- **Work task**
All lines in the data bearing the string "Error" should be identified and copied.

Stored items:

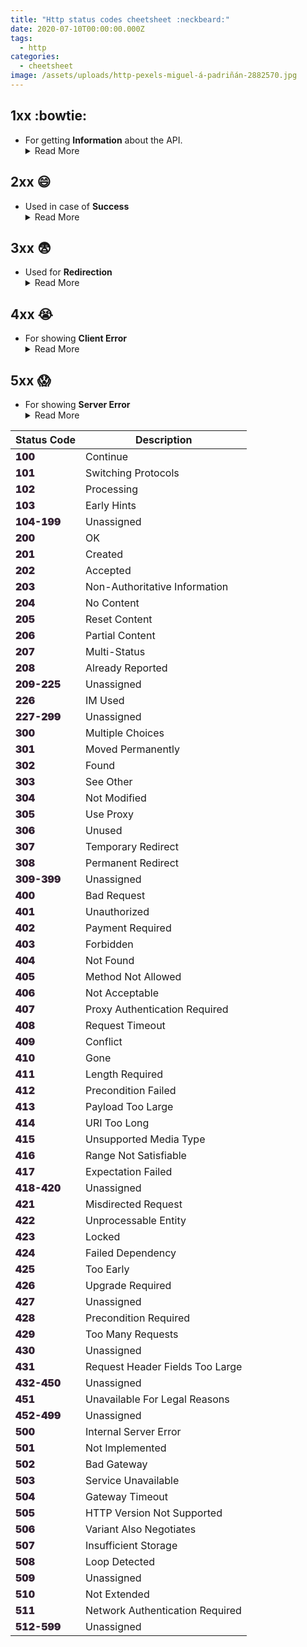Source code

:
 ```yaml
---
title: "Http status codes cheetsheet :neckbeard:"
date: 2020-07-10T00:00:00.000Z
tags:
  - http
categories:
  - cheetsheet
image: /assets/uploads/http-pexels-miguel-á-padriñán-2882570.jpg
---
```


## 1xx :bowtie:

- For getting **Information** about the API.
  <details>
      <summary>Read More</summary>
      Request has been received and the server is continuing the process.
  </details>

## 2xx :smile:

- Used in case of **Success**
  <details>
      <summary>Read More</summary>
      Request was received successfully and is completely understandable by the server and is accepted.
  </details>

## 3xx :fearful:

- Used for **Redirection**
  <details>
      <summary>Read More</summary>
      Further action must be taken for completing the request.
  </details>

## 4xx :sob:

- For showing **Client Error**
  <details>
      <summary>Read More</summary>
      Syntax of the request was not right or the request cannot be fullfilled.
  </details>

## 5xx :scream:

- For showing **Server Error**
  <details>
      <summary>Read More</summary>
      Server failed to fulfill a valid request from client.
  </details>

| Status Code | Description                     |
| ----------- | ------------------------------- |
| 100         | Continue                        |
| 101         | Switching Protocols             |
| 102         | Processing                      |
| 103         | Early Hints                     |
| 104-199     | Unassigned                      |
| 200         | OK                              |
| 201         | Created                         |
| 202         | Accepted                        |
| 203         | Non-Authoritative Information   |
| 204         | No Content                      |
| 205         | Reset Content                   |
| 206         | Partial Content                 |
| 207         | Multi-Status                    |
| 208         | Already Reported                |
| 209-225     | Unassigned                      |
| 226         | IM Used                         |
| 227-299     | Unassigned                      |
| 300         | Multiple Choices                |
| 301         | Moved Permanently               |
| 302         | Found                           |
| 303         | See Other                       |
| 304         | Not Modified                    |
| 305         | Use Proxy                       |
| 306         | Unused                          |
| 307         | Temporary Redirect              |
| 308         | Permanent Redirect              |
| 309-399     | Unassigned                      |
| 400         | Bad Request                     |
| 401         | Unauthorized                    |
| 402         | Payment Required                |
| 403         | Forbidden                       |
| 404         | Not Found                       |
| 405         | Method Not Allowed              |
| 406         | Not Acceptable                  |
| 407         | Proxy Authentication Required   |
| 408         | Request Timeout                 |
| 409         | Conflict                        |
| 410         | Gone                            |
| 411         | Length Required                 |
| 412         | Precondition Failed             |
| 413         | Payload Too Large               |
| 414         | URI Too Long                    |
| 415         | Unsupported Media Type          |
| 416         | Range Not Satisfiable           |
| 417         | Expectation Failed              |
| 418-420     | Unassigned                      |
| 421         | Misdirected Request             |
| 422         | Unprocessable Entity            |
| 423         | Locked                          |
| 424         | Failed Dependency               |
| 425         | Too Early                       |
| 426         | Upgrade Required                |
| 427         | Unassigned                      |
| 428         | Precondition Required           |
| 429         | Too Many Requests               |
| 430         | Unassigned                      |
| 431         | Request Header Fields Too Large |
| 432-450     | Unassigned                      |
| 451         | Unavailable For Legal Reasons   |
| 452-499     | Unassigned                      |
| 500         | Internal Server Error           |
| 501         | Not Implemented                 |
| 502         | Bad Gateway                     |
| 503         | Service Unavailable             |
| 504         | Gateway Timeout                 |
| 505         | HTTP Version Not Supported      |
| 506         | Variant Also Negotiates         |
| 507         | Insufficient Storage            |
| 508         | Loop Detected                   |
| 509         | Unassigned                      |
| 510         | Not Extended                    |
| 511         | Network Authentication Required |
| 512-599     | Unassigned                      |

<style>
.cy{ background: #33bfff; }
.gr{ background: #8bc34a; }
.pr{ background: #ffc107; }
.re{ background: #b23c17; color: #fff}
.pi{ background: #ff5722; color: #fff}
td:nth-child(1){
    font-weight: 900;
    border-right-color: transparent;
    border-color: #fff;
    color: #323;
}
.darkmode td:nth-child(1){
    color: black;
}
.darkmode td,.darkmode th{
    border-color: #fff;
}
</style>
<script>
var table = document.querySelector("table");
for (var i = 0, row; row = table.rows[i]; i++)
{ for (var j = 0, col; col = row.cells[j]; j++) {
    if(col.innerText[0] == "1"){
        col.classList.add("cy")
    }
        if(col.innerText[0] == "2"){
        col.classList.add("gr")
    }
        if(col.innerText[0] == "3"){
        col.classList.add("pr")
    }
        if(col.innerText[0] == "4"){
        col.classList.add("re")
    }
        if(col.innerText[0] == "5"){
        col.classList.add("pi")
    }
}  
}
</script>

--

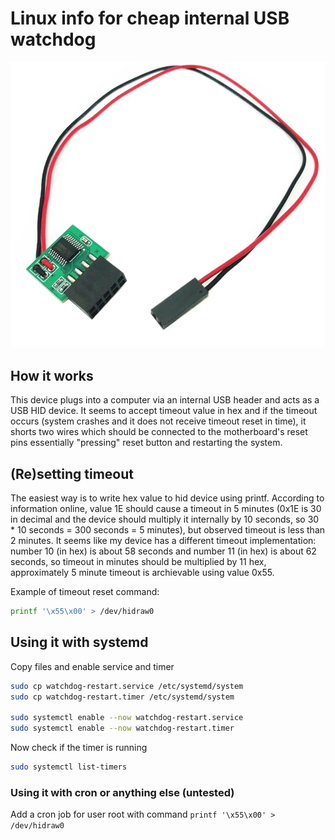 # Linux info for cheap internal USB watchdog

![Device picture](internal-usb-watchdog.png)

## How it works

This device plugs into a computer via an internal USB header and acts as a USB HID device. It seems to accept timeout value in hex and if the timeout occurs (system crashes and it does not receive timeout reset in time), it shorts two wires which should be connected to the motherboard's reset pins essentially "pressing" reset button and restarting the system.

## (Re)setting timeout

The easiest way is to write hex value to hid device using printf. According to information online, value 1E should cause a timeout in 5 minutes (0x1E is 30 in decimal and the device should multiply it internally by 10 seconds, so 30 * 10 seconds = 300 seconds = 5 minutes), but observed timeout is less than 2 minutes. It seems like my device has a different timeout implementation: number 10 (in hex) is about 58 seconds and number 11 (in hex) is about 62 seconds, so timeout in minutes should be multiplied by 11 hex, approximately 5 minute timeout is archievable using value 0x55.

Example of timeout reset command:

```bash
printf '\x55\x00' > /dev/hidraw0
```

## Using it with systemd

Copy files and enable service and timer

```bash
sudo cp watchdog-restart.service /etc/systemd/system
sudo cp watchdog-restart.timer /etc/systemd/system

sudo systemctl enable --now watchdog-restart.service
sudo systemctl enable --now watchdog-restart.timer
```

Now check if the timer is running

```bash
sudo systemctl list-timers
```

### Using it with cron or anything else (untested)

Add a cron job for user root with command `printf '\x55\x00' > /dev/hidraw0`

- **Solution for this task**
- For showing **Client Error**
- For showing **Server Error**
| 500         | Internal Server Error           |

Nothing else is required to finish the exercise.